3 does not match the keyword how to do
Corpus is not a lot of cases, it is very likely that our word segmentation algorithm can not match the appropriate answer to deal with. So we have to do a separate corpus, to do not match the key words, to answer. Such answers are more likely to require answers from people like "Suangua", because the other person may say anything and our robots don't understand. So, try to "muddle through" and, at the same time, steer the other person to the aspect that your robot might answer. You can try to chat with "small", will find that it can not answer the time, it will casually pick a "Buddhist scriptures" to say.
In fact, one of the most important skills is to learn what suangua people say, are foggy, people can not touch the mind, but also think that may be right. We have to let the robot learn this technique to achieve the goal of looking "smart".
Last words:
In fact, write such a robot program quickly, if familiar with some words, an estimated day should be able to write out. I spent about a day and a half, plus the time to prepare some corpus. If you really want to be a little "smarter" robot to play with, this article should give you at least 3-5 hours of time to find information. If you do not bother to study for yourself, there are other companies can only match the whole sentence of the program to download, their next play will forget.

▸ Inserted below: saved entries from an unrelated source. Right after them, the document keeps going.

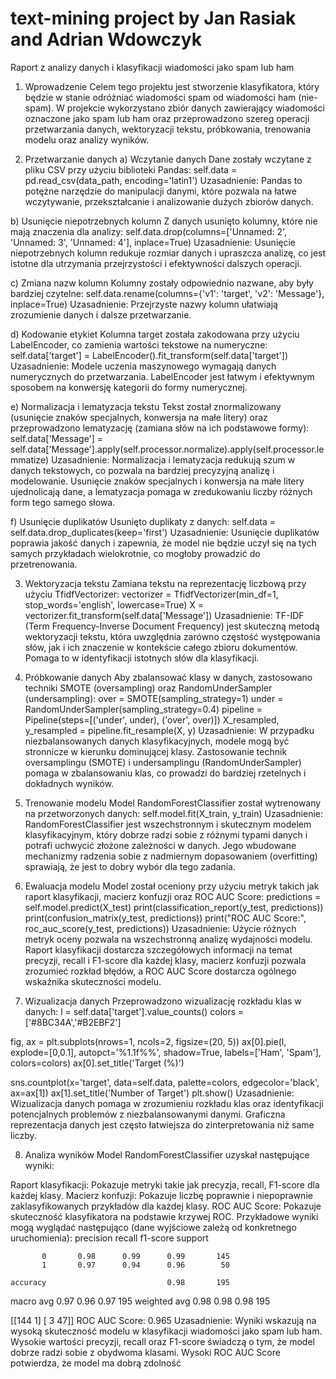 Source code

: # text-mining project by Jan Rasiak and Adrian Wdowczyk

Raport z analizy danych i klasyfikacji wiadomości jako spam lub ham
1. Wprowadzenie
Celem tego projektu jest stworzenie klasyfikatora, który będzie w stanie odróżniać wiadomości spam od wiadomości ham (nie-spam). W projekcie wykorzystano zbiór danych zawierający wiadomości oznaczone jako spam lub ham oraz przeprowadzono szereg operacji przetwarzania danych, wektoryzacji tekstu, próbkowania, trenowania modelu oraz analizy wyników.

2. Przetwarzanie danych
a) Wczytanie danych
Dane zostały wczytane z pliku CSV przy użyciu biblioteki Pandas:
self.data = pd.read_csv(data_path, encoding='latin1')
Uzasadnienie: Pandas to potężne narzędzie do manipulacji danymi, które pozwala na łatwe wczytywanie, przekształcanie i analizowanie dużych zbiorów danych.

b) Usunięcie niepotrzebnych kolumn
Z danych usunięto kolumny, które nie mają znaczenia dla analizy:
self.data.drop(columns=['Unnamed: 2', 'Unnamed: 3', 'Unnamed: 4'], inplace=True)
Uzasadnienie: Usunięcie niepotrzebnych kolumn redukuje rozmiar danych i upraszcza analizę, co jest istotne dla utrzymania przejrzystości i efektywności dalszych operacji.

c) Zmiana nazw kolumn
Kolumny zostały odpowiednio nazwane, aby były bardziej czytelne:
self.data.rename(columns={'v1': 'target', 'v2': 'Message'}, inplace=True)
Uzasadnienie: Przejrzyste nazwy kolumn ułatwiają zrozumienie danych i dalsze przetwarzanie.

d) Kodowanie etykiet
Kolumna target została zakodowana przy użyciu LabelEncoder, co zamienia wartości tekstowe na numeryczne:
self.data['target'] = LabelEncoder().fit_transform(self.data['target'])
Uzasadnienie: Modele uczenia maszynowego wymagają danych numerycznych do przetwarzania. LabelEncoder jest łatwym i efektywnym sposobem na konwersję kategorii do formy numerycznej.

e) Normalizacja i lematyzacja tekstu
Tekst został znormalizowany (usunięcie znaków specjalnych, konwersja na małe litery) oraz przeprowadzono lematyzację (zamiana słów na ich podstawowe formy):
self.data['Message'] = self.data['Message'].apply(self.processor.normalize).apply(self.processor.lemmatize)
Uzasadnienie: Normalizacja i lematyzacja redukują szum w danych tekstowych, co pozwala na bardziej precyzyjną analizę i modelowanie. Usunięcie znaków specjalnych i konwersja na małe litery ujednolicają dane, a lematyzacja pomaga w zredukowaniu liczby różnych form tego samego słowa.

f) Usunięcie duplikatów
Usunięto duplikaty z danych:
self.data = self.data.drop_duplicates(keep='first')
Uzasadnienie: Usunięcie duplikatów poprawia jakość danych i zapewnia, że model nie będzie uczył się na tych samych przykładach wielokrotnie, co mogłoby prowadzić do przetrenowania.

3. Wektoryzacja tekstu
Zamiana tekstu na reprezentację liczbową przy użyciu TfidfVectorizer:
vectorizer = TfidfVectorizer(min_df=1, stop_words='english', lowercase=True)
X = vectorizer.fit_transform(self.data['Message'])
Uzasadnienie: TF-IDF (Term Frequency-Inverse Document Frequency) jest skuteczną metodą wektoryzacji tekstu, która uwzględnia zarówno częstość występowania słów, jak i ich znaczenie w kontekście całego zbioru dokumentów. Pomaga to w identyfikacji istotnych słów dla klasyfikacji.

4. Próbkowanie danych
Aby zbalansować klasy w danych, zastosowano techniki SMOTE (oversampling) oraz RandomUnderSampler (undersampling):
over = SMOTE(sampling_strategy=1)
under = RandomUnderSampler(sampling_strategy=0.4)
pipeline = Pipeline(steps=[('under', under), ('over', over)])
X_resampled, y_resampled = pipeline.fit_resample(X, y)
Uzasadnienie: W przypadku niezbalansowanych danych klasyfikacyjnych, modele mogą być stronnicze w kierunku dominującej klasy. Zastosowanie technik oversamplingu (SMOTE) i undersamplingu (RandomUnderSampler) pomaga w zbalansowaniu klas, co prowadzi do bardziej rzetelnych i dokładnych wyników.

5. Trenowanie modelu
Model RandomForestClassifier został wytrenowany na przetworzonych danych:
self.model.fit(X_train, y_train)
Uzasadnienie: RandomForestClassifier jest wszechstronnym i skutecznym modelem klasyfikacyjnym, który dobrze radzi sobie z różnymi typami danych i potrafi uchwycić złożone zależności w danych. Jego wbudowane mechanizmy radzenia sobie z nadmiernym dopasowaniem (overfitting) sprawiają, że jest to dobry wybór dla tego zadania.

6. Ewaluacja modelu
Model został oceniony przy użyciu metryk takich jak raport klasyfikacji, macierz konfuzji oraz ROC AUC Score:
predictions = self.model.predict(X_test)
print(classification_report(y_test, predictions))
print(confusion_matrix(y_test, predictions))
print("ROC AUC Score:", roc_auc_score(y_test, predictions))
Uzasadnienie: Użycie różnych metryk oceny pozwala na wszechstronną analizę wydajności modelu. Raport klasyfikacji dostarcza szczegółowych informacji na temat precyzji, recall i F1-score dla każdej klasy, macierz konfuzji pozwala zrozumieć rozkład błędów, a ROC AUC Score dostarcza ogólnego wskaźnika skuteczności modelu.

7. Wizualizacja danych
Przeprowadzono wizualizację rozkładu klas w danych:
l = self.data['target'].value_counts()
colors = ['#8BC34A','#B2EBF2']

fig, ax = plt.subplots(nrows=1, ncols=2, figsize=(20, 5))
ax[0].pie(l, explode=[0,0.1], autopct='%1.1f%%', shadow=True, labels=['Ham', 'Spam'], colors=colors)
ax[0].set_title('Target (%)')

sns.countplot(x='target', data=self.data, palette=colors, edgecolor='black', ax=ax[1])
ax[1].set_title('Number of Target')
plt.show()
Uzasadnienie: Wizualizacja danych pomaga w zrozumieniu rozkładu klas oraz identyfikacji potencjalnych problemów z niezbalansowanymi danymi. Graficzna reprezentacja danych jest często łatwiejsza do zinterpretowania niż same liczby.

8. Analiza wyników
Model RandomForestClassifier uzyskał następujące wyniki:

Raport klasyfikacji: Pokazuje metryki takie jak precyzja, recall, F1-score dla każdej klasy.
Macierz konfuzji: Pokazuje liczbę poprawnie i niepoprawnie zaklasyfikowanych przykładów dla każdej klasy.
ROC AUC Score: Pokazuje skuteczność klasyfikatora na podstawie krzywej ROC.
Przykładowe wyniki mogą wyglądać następująco (dane wyjściowe zależą od konkretnego uruchomienia):
              precision    recall  f1-score   support

           0       0.98      0.99      0.99       145
           1       0.97      0.94      0.96        50

    accuracy                           0.98       195
   macro avg       0.97      0.96      0.97       195
weighted avg       0.98      0.98      0.98       195

[[144   1]
 [  3  47]]
ROC AUC Score: 0.965
Uzasadnienie: Wyniki wskazują na wysoką skuteczność modelu w klasyfikacji wiadomości jako spam lub ham. Wysokie wartości precyzji, recall oraz F1-score świadczą o tym, że model dobrze radzi sobie z obydwoma klasami. Wysoki ROC AUC Score potwierdza, że model ma dobrą zdolność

Originally published in My blog:http://bot.donews.net/bot reproduced please do not remove this
The content source of this page is from Internet, which doesn't represent Alibaba Cloud's opinion;
products and services mentioned on that page don't have any relationship with Alibaba Cloud. If the
content of the page makes you feel confusing, please write us an email, we will handle the problem
within 5 days after receiving your email.
If you find any instances of plagiarism from the community, please send an email to:
info-contact@alibabacloud.com
and provide relevant evidence. A staff member will contact you within 5 working days.